## DATASET ENTRIES
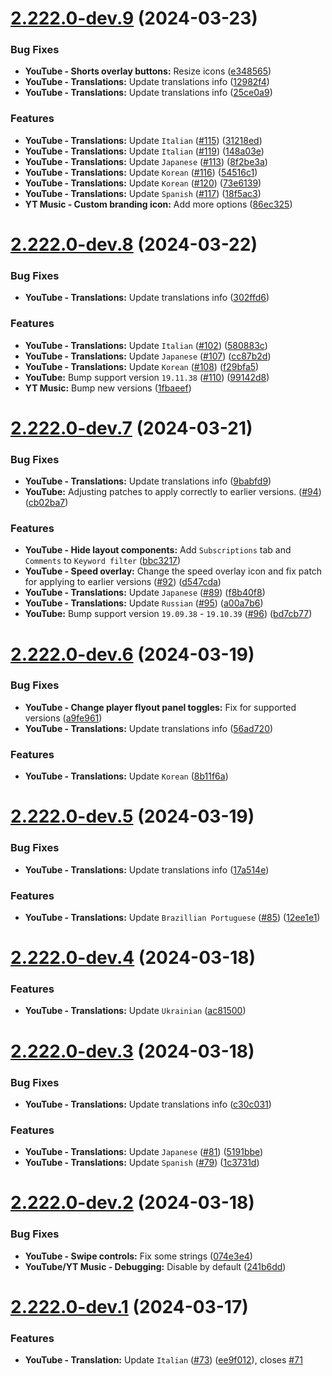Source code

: # [2.222.0-dev.9](https://github.com/anddea/revanced-patches/compare/v2.222.0-dev.8...v2.222.0-dev.9) (2024-03-23)


### Bug Fixes

* **YouTube - Shorts overlay buttons:** Resize icons ([e348565](https://github.com/anddea/revanced-patches/commit/e348565caaa352e4004910d87e43fb612907ae21))
* **YouTube - Translations:** Update translations info ([12982f4](https://github.com/anddea/revanced-patches/commit/12982f423660b3e9289d04bb0666249b737d2ee9))
* **YouTube - Translations:** Update translations info ([25ce0a9](https://github.com/anddea/revanced-patches/commit/25ce0a988e2601bf4b61cbd5b1c85bd7f6951ddb))


### Features

* **YouTube - Translations:** Update `Italian` ([#115](https://github.com/anddea/revanced-patches/issues/115)) ([31218ed](https://github.com/anddea/revanced-patches/commit/31218ed20367504808ceb061d908f88696cfeafb))
* **YouTube - Translations:** Update `Italian` ([#119](https://github.com/anddea/revanced-patches/issues/119)) ([148a03e](https://github.com/anddea/revanced-patches/commit/148a03e8d867484450fd141467673c3808ec0e12))
* **YouTube - Translations:** Update `Japanese` ([#113](https://github.com/anddea/revanced-patches/issues/113)) ([8f2be3a](https://github.com/anddea/revanced-patches/commit/8f2be3af048df72146d81574515f1cd7650cc5df))
* **YouTube - Translations:** Update `Korean` ([#116](https://github.com/anddea/revanced-patches/issues/116)) ([54516c1](https://github.com/anddea/revanced-patches/commit/54516c1275869cc589a93f3e0b8961c0cc040a48))
* **YouTube - Translations:** Update `Korean` ([#120](https://github.com/anddea/revanced-patches/issues/120)) ([73e6139](https://github.com/anddea/revanced-patches/commit/73e61391df4a13e7cdbe7528154b624a12d8ebaa))
* **YouTube - Translations:** Update `Spanish` ([#117](https://github.com/anddea/revanced-patches/issues/117)) ([18f5ac3](https://github.com/anddea/revanced-patches/commit/18f5ac3eb201f6493ff7467ef026c0b63c882df4))
* **YT Music - Custom branding icon:** Add more options ([86ec325](https://github.com/anddea/revanced-patches/commit/86ec3250cdd5ad40837067923b1eb5ef69f4e37e))

# [2.222.0-dev.8](https://github.com/anddea/revanced-patches/compare/v2.222.0-dev.7...v2.222.0-dev.8) (2024-03-22)


### Bug Fixes

* **YouTube - Translations:** Update translations info ([302ffd6](https://github.com/anddea/revanced-patches/commit/302ffd6b9d0f2b4b5f359dff5fcb769db290413f))


### Features

* **YouTube - Translations:** Update `Italian` ([#102](https://github.com/anddea/revanced-patches/issues/102)) ([580883c](https://github.com/anddea/revanced-patches/commit/580883cec8f46e3e0be25995abe575d69739fb2a))
* **YouTube - Translations:** Update `Japanese` ([#107](https://github.com/anddea/revanced-patches/issues/107)) ([cc87b2d](https://github.com/anddea/revanced-patches/commit/cc87b2db4053adfa583ee75ce88f642e2804fc8c))
* **YouTube - Translations:** Update `Korean` ([#108](https://github.com/anddea/revanced-patches/issues/108)) ([f29bfa5](https://github.com/anddea/revanced-patches/commit/f29bfa5cb8ed43ce66f3d9b3c1e5abfd74872461))
* **YouTube:** Bump support version `19.11.38` ([#110](https://github.com/anddea/revanced-patches/issues/110)) ([99142d8](https://github.com/anddea/revanced-patches/commit/99142d89ca4d2e0735b130a504a4d4a394fde605))
* **YT Music:** Bump new versions ([1fbaeef](https://github.com/anddea/revanced-patches/commit/1fbaeef5cf21ce8b914c8c4cf49a33f1e23abbd9))

# [2.222.0-dev.7](https://github.com/anddea/revanced-patches/compare/v2.222.0-dev.6...v2.222.0-dev.7) (2024-03-21)


### Bug Fixes

* **YouTube - Translations:** Update translations info ([9babfd9](https://github.com/anddea/revanced-patches/commit/9babfd978e650742a52e5efa4d4189656ff5fdd5))
* **YouTube:** Adjusting patches to apply correctly to earlier versions. ([#94](https://github.com/anddea/revanced-patches/issues/94)) ([cb02ba7](https://github.com/anddea/revanced-patches/commit/cb02ba71f5af061a17183540537966e9ccef9332))


### Features

* **YouTube - Hide layout components:** Add `Subscriptions` tab and `Comments` to `Keyword filter` ([bbc3217](https://github.com/anddea/revanced-patches/commit/bbc32170b6bf2d94f43ad4782fe27960fa4caf53))
* **YouTube - Speed overlay:** Change the speed overlay icon and fix patch for applying to earlier versions ([#92](https://github.com/anddea/revanced-patches/issues/92)) ([d547cda](https://github.com/anddea/revanced-patches/commit/d547cda236fc6d97387e5e6422b3a3a787046a2c))
* **YouTube - Translations:** Update `Japanese` ([#89](https://github.com/anddea/revanced-patches/issues/89)) ([f8b40f8](https://github.com/anddea/revanced-patches/commit/f8b40f81bdac3c1bd7e3d3fee94864b0da7656fd))
* **YouTube - Translations:** Update `Russian` ([#95](https://github.com/anddea/revanced-patches/issues/95)) ([a00a7b6](https://github.com/anddea/revanced-patches/commit/a00a7b6646c0f75968d683dc224e437debbc1c8d))
* **YouTube:** Bump support version `19.09.38` - `19.10.39` ([#96](https://github.com/anddea/revanced-patches/issues/96)) ([bd7cb77](https://github.com/anddea/revanced-patches/commit/bd7cb771d0529436b690428316ae89517a6ef435))

# [2.222.0-dev.6](https://github.com/anddea/revanced-patches/compare/v2.222.0-dev.5...v2.222.0-dev.6) (2024-03-19)


### Bug Fixes

* **YouTube - Change player flyout panel toggles:** Fix for supported versions ([a9fe961](https://github.com/anddea/revanced-patches/commit/a9fe961d9c8a9bce66c2c42e37a55a592411b516))
* **YouTube - Translations:** Update translations info ([56ad720](https://github.com/anddea/revanced-patches/commit/56ad7205e68ea875a0bef99312d99d1a8d4a2834))


### Features

* **YouTube - Translations:** Update `Korean` ([8b11f6a](https://github.com/anddea/revanced-patches/commit/8b11f6a698100b1e1d6ef83b0e6eccb36470ba35))

# [2.222.0-dev.5](https://github.com/anddea/revanced-patches/compare/v2.222.0-dev.4...v2.222.0-dev.5) (2024-03-19)


### Bug Fixes

* **YouTube - Translations:** Update translations info ([17a514e](https://github.com/anddea/revanced-patches/commit/17a514ea90d921a269e957ab3cca1da5b742c26f))


### Features

* **YouTube - Translations:** Update `Brazillian Portuguese` ([#85](https://github.com/anddea/revanced-patches/issues/85)) ([12ee1e1](https://github.com/anddea/revanced-patches/commit/12ee1e18f03351e551f68c5e0099f7f73208a85e))

# [2.222.0-dev.4](https://github.com/anddea/revanced-patches/compare/v2.222.0-dev.3...v2.222.0-dev.4) (2024-03-18)


### Features

* **YouTube - Translations:** Update `Ukrainian` ([ac81500](https://github.com/anddea/revanced-patches/commit/ac81500024cc0794cc52dc5c1da5367aeff45764))

# [2.222.0-dev.3](https://github.com/anddea/revanced-patches/compare/v2.222.0-dev.2...v2.222.0-dev.3) (2024-03-18)


### Bug Fixes

* **YouTube - Translations:** Update translations info ([c30c031](https://github.com/anddea/revanced-patches/commit/c30c031efea8cf27fae23ad77c45fc4c278f7a94))


### Features

* **YouTube - Translations:** Update `Japanese` ([#81](https://github.com/anddea/revanced-patches/issues/81)) ([5191bbe](https://github.com/anddea/revanced-patches/commit/5191bbe6777e11b1d823cdeb004423583259a9e2))
* **YouTube - Translations:** Update `Spanish` ([#79](https://github.com/anddea/revanced-patches/issues/79)) ([1c3731d](https://github.com/anddea/revanced-patches/commit/1c3731dc8c38b9233fb5fdca804560ff30c15c8b))

# [2.222.0-dev.2](https://github.com/anddea/revanced-patches/compare/v2.222.0-dev.1...v2.222.0-dev.2) (2024-03-18)


### Bug Fixes

* **YouTube - Swipe controls:** Fix some strings ([074e3e4](https://github.com/anddea/revanced-patches/commit/074e3e419731c075ca9bffa73f43a256316c3684))
* **YouTube/YT Music - Debugging:** Disable by default ([241b6dd](https://github.com/anddea/revanced-patches/commit/241b6dd8c53ee0bbbceaea363851933d11441be6))

# [2.222.0-dev.1](https://github.com/anddea/revanced-patches/compare/v2.221.1...v2.222.0-dev.1) (2024-03-17)


### Features

* **YouTube - Translation:** Update `Italian` ([#73](https://github.com/anddea/revanced-patches/issues/73)) ([ee9f012](https://github.com/anddea/revanced-patches/commit/ee9f012e180acfd7d3ffedee37e3b73b2743295a)), closes [#71](https://github.com/anddea/revanced-patches/issues/71)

## TASK ITEM
Please repeat, with no pictures, each line from the start of the records above through the line with "Music - Custom", inclusive, and only those.

## RESPONSE AREA
Source code

: # [2.222.0-dev.9](https://github.com/anddea/revanced-patches/compare/v2.222.0-dev.8...v2.222.0-dev.9) (2024-03-23)


### Bug Fixes

* **YouTube - Shorts overlay buttons:** Resize icons ([e348565](https://github.com/anddea/revanced-patches/commit/e348565caaa352e4004910d87e43fb612907ae21))
* **YouTube - Translations:** Update translations info ([12982f4](https://github.com/anddea/revanced-patches/commit/12982f423660b3e9289d04bb0666249b737d2ee9))
* **YouTube - Translations:** Update translations info ([25ce0a9](https://github.com/anddea/revanced-patches/commit/25ce0a988e2601bf4b61cbd5b1c85bd7f6951ddb))


### Features

* **YouTube - Translations:** Update `Italian` ([#115](https://github.com/anddea/revanced-patches/issues/115)) ([31218ed](https://github.com/anddea/revanced-patches/commit/31218ed20367504808ceb061d908f88696cfeafb))
* **YouTube - Translations:** Update `Italian` ([#119](https://github.com/anddea/revanced-patches/issues/119)) ([148a03e](https://github.com/anddea/revanced-patches/commit/148a03e8d867484450fd141467673c3808ec0e12))
* **YouTube - Translations:** Update `Japanese` ([#113](https://github.com/anddea/revanced-patches/issues/113)) ([8f2be3a](https://github.com/anddea/revanced-patches/commit/8f2be3af048df72146d81574515f1cd7650cc5df))
* **YouTube - Translations:** Update `Korean` ([#116](https://github.com/anddea/revanced-patches/issues/116)) ([54516c1](https://github.com/anddea/revanced-patches/commit/54516c1275869cc589a93f3e0b8961c0cc040a48))
* **YouTube - Translations:** Update `Korean` ([#120](https://github.com/anddea/revanced-patches/issues/120)) ([73e6139](https://github.com/anddea/revanced-patches/commit/73e61391df4a13e7cdbe7528154b624a12d8ebaa))
* **YouTube - Translations:** Update `Spanish` ([#117](https://github.com/anddea/revanced-patches/issues/117)) ([18f5ac3](https://github.com/anddea/revanced-patches/commit/18f5ac3eb201f6493ff7467ef026c0b63c882df4))
* **YT Music - Custom branding icon:** Add more options ([86ec325](https://github.com/anddea/revanced-patches/commit/86ec3250cdd5ad40837067923b1eb5ef69f4e37e))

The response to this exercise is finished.